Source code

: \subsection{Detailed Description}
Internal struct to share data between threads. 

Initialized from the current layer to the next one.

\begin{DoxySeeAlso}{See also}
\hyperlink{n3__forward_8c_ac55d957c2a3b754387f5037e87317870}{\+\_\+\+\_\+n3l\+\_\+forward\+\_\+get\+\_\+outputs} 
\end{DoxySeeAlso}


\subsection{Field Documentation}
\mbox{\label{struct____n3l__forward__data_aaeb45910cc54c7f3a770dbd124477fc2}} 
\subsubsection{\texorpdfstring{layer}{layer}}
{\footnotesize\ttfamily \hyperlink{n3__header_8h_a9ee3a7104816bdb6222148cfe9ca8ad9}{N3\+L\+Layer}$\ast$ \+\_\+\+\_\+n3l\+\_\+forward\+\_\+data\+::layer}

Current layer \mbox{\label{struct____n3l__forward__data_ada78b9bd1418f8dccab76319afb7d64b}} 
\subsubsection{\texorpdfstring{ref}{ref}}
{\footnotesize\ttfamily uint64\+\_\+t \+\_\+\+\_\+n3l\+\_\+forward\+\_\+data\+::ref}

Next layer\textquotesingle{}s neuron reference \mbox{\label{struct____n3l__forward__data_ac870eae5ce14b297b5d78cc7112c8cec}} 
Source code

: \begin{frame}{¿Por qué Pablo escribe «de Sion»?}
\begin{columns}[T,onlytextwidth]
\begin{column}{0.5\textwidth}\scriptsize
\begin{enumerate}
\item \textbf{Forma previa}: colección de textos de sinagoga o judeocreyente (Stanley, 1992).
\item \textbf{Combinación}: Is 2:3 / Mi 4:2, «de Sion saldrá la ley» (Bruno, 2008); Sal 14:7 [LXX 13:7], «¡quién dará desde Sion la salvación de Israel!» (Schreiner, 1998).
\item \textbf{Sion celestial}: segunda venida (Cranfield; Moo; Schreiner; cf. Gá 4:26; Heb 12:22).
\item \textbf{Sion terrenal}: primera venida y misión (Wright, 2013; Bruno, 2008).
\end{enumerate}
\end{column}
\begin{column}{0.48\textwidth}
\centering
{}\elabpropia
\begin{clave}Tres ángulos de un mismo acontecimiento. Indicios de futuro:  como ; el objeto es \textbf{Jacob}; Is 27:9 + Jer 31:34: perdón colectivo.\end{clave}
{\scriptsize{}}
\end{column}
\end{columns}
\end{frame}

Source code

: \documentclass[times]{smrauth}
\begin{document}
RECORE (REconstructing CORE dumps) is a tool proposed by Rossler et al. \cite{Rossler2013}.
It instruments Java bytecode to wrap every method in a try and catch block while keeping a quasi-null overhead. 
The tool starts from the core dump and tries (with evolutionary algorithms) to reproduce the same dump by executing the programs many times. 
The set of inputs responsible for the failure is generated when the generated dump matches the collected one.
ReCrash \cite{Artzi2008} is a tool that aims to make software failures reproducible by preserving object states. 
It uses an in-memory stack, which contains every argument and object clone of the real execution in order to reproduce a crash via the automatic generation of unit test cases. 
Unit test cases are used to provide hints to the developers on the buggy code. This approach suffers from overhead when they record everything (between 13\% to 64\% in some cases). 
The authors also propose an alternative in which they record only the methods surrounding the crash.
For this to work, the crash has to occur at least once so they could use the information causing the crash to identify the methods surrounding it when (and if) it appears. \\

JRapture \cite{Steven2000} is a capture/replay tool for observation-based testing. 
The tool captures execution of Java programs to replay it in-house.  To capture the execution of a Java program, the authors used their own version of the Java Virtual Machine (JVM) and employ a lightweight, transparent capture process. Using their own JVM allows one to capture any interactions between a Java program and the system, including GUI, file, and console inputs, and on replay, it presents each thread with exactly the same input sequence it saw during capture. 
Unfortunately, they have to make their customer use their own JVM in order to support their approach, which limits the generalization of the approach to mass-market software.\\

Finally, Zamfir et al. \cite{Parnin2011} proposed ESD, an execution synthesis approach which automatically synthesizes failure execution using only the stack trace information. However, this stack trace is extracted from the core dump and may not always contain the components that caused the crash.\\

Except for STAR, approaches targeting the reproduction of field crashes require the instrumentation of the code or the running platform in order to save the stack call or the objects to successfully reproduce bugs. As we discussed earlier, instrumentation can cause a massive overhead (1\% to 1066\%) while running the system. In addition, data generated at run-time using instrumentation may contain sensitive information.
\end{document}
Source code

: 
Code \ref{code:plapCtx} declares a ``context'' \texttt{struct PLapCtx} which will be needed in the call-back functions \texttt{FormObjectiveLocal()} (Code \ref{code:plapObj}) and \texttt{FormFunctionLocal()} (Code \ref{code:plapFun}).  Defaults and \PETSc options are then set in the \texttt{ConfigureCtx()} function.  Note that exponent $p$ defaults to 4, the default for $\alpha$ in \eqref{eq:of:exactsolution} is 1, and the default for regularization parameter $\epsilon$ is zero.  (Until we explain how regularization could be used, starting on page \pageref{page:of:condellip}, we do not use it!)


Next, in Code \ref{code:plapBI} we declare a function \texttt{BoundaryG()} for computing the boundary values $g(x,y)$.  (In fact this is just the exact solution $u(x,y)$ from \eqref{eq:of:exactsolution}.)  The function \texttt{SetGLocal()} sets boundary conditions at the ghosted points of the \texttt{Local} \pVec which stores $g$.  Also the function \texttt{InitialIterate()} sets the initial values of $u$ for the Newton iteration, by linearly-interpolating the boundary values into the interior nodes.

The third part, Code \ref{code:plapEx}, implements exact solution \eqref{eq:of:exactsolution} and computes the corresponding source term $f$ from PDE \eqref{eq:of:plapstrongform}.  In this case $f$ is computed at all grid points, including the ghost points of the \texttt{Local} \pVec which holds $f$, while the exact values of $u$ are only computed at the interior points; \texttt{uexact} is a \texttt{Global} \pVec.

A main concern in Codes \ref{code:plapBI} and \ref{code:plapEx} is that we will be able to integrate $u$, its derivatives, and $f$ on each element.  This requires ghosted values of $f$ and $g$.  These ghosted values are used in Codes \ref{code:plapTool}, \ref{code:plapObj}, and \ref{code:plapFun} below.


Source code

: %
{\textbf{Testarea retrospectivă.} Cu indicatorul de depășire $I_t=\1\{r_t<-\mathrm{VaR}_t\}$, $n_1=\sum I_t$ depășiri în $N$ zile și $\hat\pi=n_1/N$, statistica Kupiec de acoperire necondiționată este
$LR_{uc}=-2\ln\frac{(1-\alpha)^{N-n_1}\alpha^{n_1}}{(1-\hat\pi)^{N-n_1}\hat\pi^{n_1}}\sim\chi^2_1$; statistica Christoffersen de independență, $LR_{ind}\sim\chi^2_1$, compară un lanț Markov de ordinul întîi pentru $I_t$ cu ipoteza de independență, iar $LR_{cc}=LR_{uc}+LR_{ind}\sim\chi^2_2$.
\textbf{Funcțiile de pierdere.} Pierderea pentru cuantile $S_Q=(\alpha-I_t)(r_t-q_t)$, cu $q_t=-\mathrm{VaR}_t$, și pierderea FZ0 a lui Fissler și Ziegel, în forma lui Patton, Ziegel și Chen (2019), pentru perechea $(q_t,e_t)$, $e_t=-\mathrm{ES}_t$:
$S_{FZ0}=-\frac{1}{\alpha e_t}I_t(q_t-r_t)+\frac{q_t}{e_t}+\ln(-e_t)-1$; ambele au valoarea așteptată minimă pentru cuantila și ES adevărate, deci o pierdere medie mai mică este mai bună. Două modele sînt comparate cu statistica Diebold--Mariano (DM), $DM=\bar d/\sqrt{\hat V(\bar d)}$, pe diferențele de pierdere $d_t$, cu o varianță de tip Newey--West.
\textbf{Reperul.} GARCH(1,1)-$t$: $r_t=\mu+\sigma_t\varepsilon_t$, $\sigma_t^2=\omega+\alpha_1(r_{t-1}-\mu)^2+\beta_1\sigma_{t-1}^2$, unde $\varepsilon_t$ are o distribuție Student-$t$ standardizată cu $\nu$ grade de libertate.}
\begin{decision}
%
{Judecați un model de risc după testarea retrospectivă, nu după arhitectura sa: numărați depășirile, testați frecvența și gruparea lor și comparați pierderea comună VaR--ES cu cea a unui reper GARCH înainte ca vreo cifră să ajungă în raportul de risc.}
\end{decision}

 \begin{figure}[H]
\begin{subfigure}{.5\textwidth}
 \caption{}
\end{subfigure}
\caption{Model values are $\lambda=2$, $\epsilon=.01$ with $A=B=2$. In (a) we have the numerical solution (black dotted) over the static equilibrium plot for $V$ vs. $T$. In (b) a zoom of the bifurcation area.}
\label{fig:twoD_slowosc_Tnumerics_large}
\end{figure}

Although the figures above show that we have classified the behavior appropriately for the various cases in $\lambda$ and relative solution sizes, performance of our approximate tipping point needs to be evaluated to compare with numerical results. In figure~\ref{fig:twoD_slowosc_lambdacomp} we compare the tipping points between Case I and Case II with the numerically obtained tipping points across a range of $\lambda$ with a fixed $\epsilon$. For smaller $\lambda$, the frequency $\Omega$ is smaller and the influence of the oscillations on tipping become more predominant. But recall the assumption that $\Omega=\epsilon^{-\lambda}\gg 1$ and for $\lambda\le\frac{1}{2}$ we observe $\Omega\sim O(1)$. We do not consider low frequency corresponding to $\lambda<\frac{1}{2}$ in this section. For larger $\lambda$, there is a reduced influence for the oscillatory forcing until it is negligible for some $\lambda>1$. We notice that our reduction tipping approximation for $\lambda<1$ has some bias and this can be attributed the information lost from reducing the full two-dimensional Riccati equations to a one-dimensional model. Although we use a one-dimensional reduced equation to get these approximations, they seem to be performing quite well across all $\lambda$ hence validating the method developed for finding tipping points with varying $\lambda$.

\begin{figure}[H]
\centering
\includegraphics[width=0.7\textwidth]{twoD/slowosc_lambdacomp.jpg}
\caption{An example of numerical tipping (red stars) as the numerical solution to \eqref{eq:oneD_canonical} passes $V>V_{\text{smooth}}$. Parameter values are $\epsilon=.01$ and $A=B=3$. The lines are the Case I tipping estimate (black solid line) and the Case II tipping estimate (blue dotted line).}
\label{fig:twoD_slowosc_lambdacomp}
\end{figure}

━━━

* [Work instruction]: Begin at the first line of the material and transcribe each line exactly. End with the line containing "judeocreyente (Stanley, 1992).", and give nothing else.

* [Response area]:
Source code

: \subsection{Detailed Description}
Internal struct to share data between threads. 

Initialized from the current layer to the next one.

\begin{DoxySeeAlso}{See also}
\hyperlink{n3__forward_8c_ac55d957c2a3b754387f5037e87317870}{\+\_\+\+\_\+n3l\+\_\+forward\+\_\+get\+\_\+outputs} 
\end{DoxySeeAlso}


\subsection{Field Documentation}
\mbox{\label{struct____n3l__forward__data_aaeb45910cc54c7f3a770dbd124477fc2}} 
\subsubsection{\texorpdfstring{layer}{layer}}
{\footnotesize\ttfamily \hyperlink{n3__header_8h_a9ee3a7104816bdb6222148cfe9ca8ad9}{N3\+L\+Layer}$\ast$ \+\_\+\+\_\+n3l\+\_\+forward\+\_\+data\+::layer}

Current layer \mbox{\label{struct____n3l__forward__data_ada78b9bd1418f8dccab76319afb7d64b}} 
\subsubsection{\texorpdfstring{ref}{ref}}
{\footnotesize\ttfamily uint64\+\_\+t \+\_\+\+\_\+n3l\+\_\+forward\+\_\+data\+::ref}

Next layer\textquotesingle{}s neuron reference \mbox{\label{struct____n3l__forward__data_ac870eae5ce14b297b5d78cc7112c8cec}} 
Source code

: \begin{frame}{¿Por qué Pablo escribe «de Sion»?}
\begin{columns}[T,onlytextwidth]
\begin{column}{0.5\textwidth}\scriptsize
\begin{enumerate}
\item \textbf{Forma previa}: colección de textos de sinagoga o judeocreyente (Stanley, 1992).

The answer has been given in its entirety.